[Saved entries]
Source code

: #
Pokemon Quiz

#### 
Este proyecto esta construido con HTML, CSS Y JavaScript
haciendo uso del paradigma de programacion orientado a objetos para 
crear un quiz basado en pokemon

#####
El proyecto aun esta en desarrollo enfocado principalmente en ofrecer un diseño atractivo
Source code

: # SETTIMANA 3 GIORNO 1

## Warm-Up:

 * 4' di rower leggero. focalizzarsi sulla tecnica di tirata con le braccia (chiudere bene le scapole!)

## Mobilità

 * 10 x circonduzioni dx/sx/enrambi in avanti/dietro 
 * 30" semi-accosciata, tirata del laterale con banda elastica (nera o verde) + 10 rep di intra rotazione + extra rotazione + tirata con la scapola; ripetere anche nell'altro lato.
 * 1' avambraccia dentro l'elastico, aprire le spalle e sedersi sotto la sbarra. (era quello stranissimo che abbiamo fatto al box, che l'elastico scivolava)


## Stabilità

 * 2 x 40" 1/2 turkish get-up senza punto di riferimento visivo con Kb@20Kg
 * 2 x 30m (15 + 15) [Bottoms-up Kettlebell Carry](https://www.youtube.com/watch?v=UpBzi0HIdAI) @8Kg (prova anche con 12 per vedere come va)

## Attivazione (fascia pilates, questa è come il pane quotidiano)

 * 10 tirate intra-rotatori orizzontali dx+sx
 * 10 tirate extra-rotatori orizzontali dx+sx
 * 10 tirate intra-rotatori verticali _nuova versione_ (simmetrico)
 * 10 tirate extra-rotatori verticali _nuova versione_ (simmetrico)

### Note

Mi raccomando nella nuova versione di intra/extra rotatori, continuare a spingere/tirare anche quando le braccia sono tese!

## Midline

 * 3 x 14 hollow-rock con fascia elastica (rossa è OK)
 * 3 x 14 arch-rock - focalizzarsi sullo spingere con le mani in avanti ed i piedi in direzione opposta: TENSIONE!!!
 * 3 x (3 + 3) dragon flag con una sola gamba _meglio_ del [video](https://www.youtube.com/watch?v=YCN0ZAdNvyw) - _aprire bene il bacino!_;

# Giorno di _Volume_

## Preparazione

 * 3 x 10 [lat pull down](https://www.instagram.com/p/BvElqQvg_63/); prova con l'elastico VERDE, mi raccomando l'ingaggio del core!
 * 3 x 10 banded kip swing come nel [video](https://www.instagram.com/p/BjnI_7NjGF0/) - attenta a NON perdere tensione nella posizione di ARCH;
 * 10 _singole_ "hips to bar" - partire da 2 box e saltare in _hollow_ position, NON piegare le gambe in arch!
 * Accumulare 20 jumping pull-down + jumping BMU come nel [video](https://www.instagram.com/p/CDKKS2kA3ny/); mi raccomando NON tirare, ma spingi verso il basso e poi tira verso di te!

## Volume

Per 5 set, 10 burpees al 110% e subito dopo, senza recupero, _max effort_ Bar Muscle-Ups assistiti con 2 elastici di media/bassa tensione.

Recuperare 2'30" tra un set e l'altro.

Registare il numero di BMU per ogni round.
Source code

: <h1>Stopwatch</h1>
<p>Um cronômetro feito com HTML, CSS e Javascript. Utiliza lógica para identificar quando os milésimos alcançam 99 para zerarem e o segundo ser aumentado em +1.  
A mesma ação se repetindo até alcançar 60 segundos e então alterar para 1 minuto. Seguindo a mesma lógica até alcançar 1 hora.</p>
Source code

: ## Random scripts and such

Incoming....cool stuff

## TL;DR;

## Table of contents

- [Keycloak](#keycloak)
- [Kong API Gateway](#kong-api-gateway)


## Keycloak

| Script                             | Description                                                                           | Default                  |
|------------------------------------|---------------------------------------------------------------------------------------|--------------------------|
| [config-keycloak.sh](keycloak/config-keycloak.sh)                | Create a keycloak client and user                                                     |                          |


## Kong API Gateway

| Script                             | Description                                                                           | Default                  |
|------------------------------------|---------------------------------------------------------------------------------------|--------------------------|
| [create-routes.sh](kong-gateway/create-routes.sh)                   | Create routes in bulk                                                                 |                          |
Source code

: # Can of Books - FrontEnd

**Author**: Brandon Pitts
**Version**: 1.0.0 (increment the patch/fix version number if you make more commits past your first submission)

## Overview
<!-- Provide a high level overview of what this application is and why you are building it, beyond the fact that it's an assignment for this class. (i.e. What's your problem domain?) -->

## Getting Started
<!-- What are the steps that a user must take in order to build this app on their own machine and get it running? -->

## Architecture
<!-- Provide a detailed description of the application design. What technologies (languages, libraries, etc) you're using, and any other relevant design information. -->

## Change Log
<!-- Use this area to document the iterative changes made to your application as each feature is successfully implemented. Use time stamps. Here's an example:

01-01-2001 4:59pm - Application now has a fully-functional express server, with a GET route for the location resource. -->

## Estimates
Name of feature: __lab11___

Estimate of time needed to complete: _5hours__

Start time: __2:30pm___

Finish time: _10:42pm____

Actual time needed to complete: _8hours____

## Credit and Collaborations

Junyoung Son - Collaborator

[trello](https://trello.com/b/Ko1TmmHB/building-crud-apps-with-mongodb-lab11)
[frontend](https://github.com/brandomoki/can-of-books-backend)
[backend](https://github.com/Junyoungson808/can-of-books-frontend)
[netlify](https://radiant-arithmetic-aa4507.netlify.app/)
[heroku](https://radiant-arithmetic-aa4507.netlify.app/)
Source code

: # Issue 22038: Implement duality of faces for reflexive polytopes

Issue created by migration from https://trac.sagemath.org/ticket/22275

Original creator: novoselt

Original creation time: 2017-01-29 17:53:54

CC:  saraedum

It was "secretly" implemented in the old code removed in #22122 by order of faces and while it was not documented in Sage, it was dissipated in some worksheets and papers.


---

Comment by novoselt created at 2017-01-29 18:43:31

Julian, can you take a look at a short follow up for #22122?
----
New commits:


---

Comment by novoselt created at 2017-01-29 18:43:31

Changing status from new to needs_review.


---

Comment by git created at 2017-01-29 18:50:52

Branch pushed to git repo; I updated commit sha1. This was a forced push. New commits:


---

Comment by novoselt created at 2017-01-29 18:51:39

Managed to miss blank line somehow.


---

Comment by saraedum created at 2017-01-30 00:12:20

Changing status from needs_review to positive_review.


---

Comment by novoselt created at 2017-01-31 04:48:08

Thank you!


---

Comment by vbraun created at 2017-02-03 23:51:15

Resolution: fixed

### WORK ORDER
Could the entries above be output once more, exactly as they are?

### RESPONSE
Source code

: #
Pokemon Quiz

#### 
Este proyecto esta construido con HTML, CSS Y JavaScript
haciendo uso del paradigma de programacion orientado a objetos para 
crear un quiz basado en pokemon

#####
El proyecto aun esta en desarrollo enfocado principalmente en ofrecer un diseño atractivo
Source code

: # SETTIMANA 3 GIORNO 1

## Warm-Up:

 * 4' di rower leggero. focalizzarsi sulla tecnica di tirata con le braccia (chiudere bene le scapole!)

## Mobilità

 * 10 x circonduzioni dx/sx/enrambi in avanti/dietro 
 * 30" semi-accosciata, tirata del laterale con banda elastica (nera o verde) + 10 rep di intra rotazione + extra rotazione + tirata con la scapola; ripetere anche nell'altro lato.
 * 1' avambraccia dentro l'elastico, aprire le spalle e sedersi sotto la sbarra. (era quello stranissimo che abbiamo fatto al box, che l'elastico scivolava)


## Stabilità

 * 2 x 40" 1/2 turkish get-up senza punto di riferimento visivo con Kb@20Kg
 * 2 x 30m (15 + 15) [Bottoms-up Kettlebell Carry](https://www.youtube.com/watch?v=UpBzi0HIdAI) @8Kg (prova anche con 12 per vedere come va)

## Attivazione (fascia pilates, questa è come il pane quotidiano)

 * 10 tirate intra-rotatori orizzontali dx+sx
 * 10 tirate extra-rotatori orizzontali dx+sx
 * 10 tirate intra-rotatori verticali _nuova versione_ (simmetrico)
 * 10 tirate extra-rotatori verticali _nuova versione_ (simmetrico)

### Note

Mi raccomando nella nuova versione di intra/extra rotatori, continuare a spingere/tirare anche quando le braccia sono tese!

## Midline

 * 3 x 14 hollow-rock con fascia elastica (rossa è OK)
 * 3 x 14 arch-rock - focalizzarsi sullo spingere con le mani in avanti ed i piedi in direzione opposta: TENSIONE!!!
 * 3 x (3 + 3) dragon flag con una sola gamba _meglio_ del [video](https://www.youtube.com/watch?v=YCN0ZAdNvyw) - _aprire bene il bacino!_;

# Giorno di _Volume_

## Preparazione

 * 3 x 10 [lat pull down](https://www.instagram.com/p/BvElqQvg_63/); prova con l'elastico VERDE, mi raccomando l'ingaggio del core!
 * 3 x 10 banded kip swing come nel [video](https://www.instagram.com/p/BjnI_7NjGF0/) - attenta a NON perdere tensione nella posizione di ARCH;
 * 10 _singole_ "hips to bar" - partire da 2 box e saltare in _hollow_ position, NON piegare le gambe in arch!
 * Accumulare 20 jumping pull-down + jumping BMU come nel [video](https://www.instagram.com/p/CDKKS2kA3ny/); mi raccomando NON tirare, ma spingi verso il basso e poi tira verso di te!

## Volume

Per 5 set, 10 burpees al 110% e subito dopo, senza recupero, _max effort_ Bar Muscle-Ups assistiti con 2 elastici di media/bassa tensione.

Recuperare 2'30" tra un set e l'altro.

Registare il numero di BMU per ogni round.
Source code

: <h1>Stopwatch</h1>
<p>Um cronômetro feito com HTML, CSS e Javascript. Utiliza lógica para identificar quando os milésimos alcançam 99 para zerarem e o segundo ser aumentado em +1.  
A mesma ação se repetindo até alcançar 60 segundos e então alterar para 1 minuto. Seguindo a mesma lógica até alcançar 1 hora.</p>
Source code

: ## Random scripts and such

Incoming....cool stuff

## TL;DR;

## Table of contents

- [Keycloak](#keycloak)
- [Kong API Gateway](#kong-api-gateway)


## Keycloak

| Script                             | Description                                                                           | Default                  |
|------------------------------------|---------------------------------------------------------------------------------------|--------------------------|
| [config-keycloak.sh](keycloak/config-keycloak.sh)                | Create a keycloak client and user                                                     |                          |


## Kong API Gateway

| Script                             | Description                                                                           | Default                  |
|------------------------------------|---------------------------------------------------------------------------------------|--------------------------|
| [create-routes.sh](kong-gateway/create-routes.sh)                   | Create routes in bulk                                                                 |                          |
Source code

: # Can of Books - FrontEnd

**Author**: Brandon Pitts
**Version**: 1.0.0 (increment the patch/fix version number if you make more commits past your first submission)

## Overview
<!-- Provide a high level overview of what this application is and why you are building it, beyond the fact that it's an assignment for this class. (i.e. What's your problem domain?) -->

## Getting Started
<!-- What are the steps that a user must take in order to build this app on their own machine and get it running? -->

## Architecture
<!-- Provide a detailed description of the application design. What technologies (languages, libraries, etc) you're using, and any other relevant design information. -->

## Change Log
<!-- Use this area to document the iterative changes made to your application as each feature is successfully implemented. Use time stamps. Here's an example:

01-01-2001 4:59pm - Application now has a fully-functional express server, with a GET route for the location resource. -->

## Estimates
Name of feature: __lab11___

Estimate of time needed to complete: _5hours__

Start time: __2:30pm___

Finish time: _10:42pm____

Actual time needed to complete: _8hours____

## Credit and Collaborations

Junyoung Son - Collaborator

[trello](https://trello.com/b/Ko1TmmHB/building-crud-apps-with-mongodb-lab11)
[frontend](https://github.com/brandomoki/can-of-books-backend)
[backend](https://github.com/Junyoungson808/can-of-books-frontend)
[netlify](https://radiant-arithmetic-aa4507.netlify.app/)
[heroku](https://radiant-arithmetic-aa4507.netlify.app/)
Source code

: # Issue 22038: Implement duality of faces for reflexive polytopes

Issue created by migration from https://trac.sagemath.org/ticket/22275

Original creator: novoselt

Original creation time: 2017-01-29 17:53:54

CC:  saraedum

It was "secretly" implemented in the old code removed in #22122 by order of faces and while it was not documented in Sage, it was dissipated in some worksheets and papers.


---

Comment by novoselt created at 2017-01-29 18:43:31

Julian, can you take a look at a short follow up for #22122?
----
New commits:


---

Comment by novoselt created at 2017-01-29 18:43:31

Changing status from new to needs_review.


---

Comment by git created at 2017-01-29 18:50:52

Branch pushed to git repo; I updated commit sha1. This was a forced push. New commits:


---

Comment by novoselt created at 2017-01-29 18:51:39

Managed to miss blank line somehow.


---

Comment by saraedum created at 2017-01-30 00:12:20

Changing status from needs_review to positive_review.


---

Comment by novoselt created at 2017-01-31 04:48:08

Thank you!


---

Comment by vbraun created at 2017-02-03 23:51:15

Resolution: fixed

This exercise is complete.